By Ee Hsin Kok. Edited by Arjun Chandrasekar.
You might have heard talk in recent years about the threat of certain Chinese companies like Alibaba and Baidu being delisted from the US stock exchange. In this article, we go over what a delisting is, the circumstances under which it can occur, and what delisting means for shareholders of the company.
What is Delisting?
When a company or security is removed from an exchange, it is called a delisting. A notable example would be in 2013 when Dell Computers was delisted from NASDAQ and became a private company.
Voluntary and Involuntary Delistings
Companies can be delisted voluntarily and involuntarily. In the example given on Dell Computers, Michael Dell (Founder and CEO of Dell Computers), as well as private equity firm Silver Lake, delisted the company voluntarily from the Nasdaq stock exchange. The company was struggling at the time, and they believed that going private was the best thing for them.
On the other hand, companies can also be delisted involuntarily if they fail to meet requirements set by the exchange they are listed on, or the laws of the country the exchange is in. Most notably, just a few months ago, China Mobile Ltd was delisted from US Stock Exchanges because US legislators passed a law banning US investment in companies the US government believed to support China’s military and intelligence agencies.
What happens to Shareholders of Delisted Companies?
If you own shares in a company when it is delisted, you still technically own the shares in the company. However, since the shares are no longer tradeable on an exchange, you have to trade them over the counter. This is not ideal, as trading stocks over the counter is not allowed by many brokers and has huge bid/ask spreads.

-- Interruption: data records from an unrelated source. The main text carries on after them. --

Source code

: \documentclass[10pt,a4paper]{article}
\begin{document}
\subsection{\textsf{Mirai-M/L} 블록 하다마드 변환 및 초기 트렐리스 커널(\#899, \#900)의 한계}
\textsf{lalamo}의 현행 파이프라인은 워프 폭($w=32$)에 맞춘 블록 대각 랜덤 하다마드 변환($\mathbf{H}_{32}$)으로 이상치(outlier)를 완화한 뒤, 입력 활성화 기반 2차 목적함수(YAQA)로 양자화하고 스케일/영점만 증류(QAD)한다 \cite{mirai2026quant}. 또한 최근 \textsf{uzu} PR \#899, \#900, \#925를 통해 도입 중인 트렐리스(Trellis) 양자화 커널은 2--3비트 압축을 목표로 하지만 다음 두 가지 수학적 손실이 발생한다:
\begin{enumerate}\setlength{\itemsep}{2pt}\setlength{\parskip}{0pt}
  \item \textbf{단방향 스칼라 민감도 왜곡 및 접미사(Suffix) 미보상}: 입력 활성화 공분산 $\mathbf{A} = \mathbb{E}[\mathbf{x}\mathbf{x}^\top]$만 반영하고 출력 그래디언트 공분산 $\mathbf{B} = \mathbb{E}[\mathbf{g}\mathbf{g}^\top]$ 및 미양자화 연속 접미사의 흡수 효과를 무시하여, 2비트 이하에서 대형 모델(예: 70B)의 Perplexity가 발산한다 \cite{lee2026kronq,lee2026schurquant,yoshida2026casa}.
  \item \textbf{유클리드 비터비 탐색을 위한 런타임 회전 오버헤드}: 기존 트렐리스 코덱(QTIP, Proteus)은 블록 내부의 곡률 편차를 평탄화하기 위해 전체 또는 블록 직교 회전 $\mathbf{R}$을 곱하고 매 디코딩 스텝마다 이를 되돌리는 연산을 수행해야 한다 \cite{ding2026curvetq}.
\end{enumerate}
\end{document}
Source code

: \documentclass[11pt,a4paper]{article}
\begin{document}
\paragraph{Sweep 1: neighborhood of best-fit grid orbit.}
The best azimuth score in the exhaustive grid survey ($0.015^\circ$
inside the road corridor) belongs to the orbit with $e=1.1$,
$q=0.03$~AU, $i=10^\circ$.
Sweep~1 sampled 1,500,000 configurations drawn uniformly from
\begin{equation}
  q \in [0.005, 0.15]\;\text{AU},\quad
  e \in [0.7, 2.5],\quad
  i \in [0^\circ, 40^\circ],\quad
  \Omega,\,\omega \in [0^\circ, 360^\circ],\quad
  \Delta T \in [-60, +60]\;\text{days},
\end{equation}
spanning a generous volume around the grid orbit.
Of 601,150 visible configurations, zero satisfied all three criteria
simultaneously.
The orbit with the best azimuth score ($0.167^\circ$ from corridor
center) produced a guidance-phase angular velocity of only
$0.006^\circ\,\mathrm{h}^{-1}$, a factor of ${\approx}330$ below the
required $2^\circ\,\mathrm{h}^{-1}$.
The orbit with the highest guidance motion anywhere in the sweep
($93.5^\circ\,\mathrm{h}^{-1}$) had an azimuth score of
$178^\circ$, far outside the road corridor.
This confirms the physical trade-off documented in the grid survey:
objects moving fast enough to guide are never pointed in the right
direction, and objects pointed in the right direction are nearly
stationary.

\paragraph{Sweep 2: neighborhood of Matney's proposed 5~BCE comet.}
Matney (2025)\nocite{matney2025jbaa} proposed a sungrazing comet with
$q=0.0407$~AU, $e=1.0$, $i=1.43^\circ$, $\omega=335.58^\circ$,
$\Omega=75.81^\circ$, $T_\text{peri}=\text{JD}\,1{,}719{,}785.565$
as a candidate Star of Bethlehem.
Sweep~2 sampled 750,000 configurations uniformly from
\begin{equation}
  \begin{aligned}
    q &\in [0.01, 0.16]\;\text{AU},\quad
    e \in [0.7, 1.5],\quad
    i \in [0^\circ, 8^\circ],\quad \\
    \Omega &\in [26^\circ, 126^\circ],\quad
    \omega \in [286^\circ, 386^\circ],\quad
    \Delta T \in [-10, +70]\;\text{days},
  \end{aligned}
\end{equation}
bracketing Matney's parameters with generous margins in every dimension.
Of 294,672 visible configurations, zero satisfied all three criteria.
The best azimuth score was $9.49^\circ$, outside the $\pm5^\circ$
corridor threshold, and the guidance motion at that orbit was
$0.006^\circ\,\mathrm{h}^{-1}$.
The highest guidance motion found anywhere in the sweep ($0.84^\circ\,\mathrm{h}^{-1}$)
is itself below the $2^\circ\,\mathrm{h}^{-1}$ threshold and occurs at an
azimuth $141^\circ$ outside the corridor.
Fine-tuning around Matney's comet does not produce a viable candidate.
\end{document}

In the case of voluntary delistings, most of the time a company is voluntarily delisting to go private or due to a merger. In this case, they may offer to buy back your shares at a certain price, or offer you stock in the acquiring company. In unique situations such as the delisting of China Mobile Ltd, since it was also trading on the Hong Kong Stock Exchange, investors were able to swap their American depositary shares for their Hong Kong counterparts.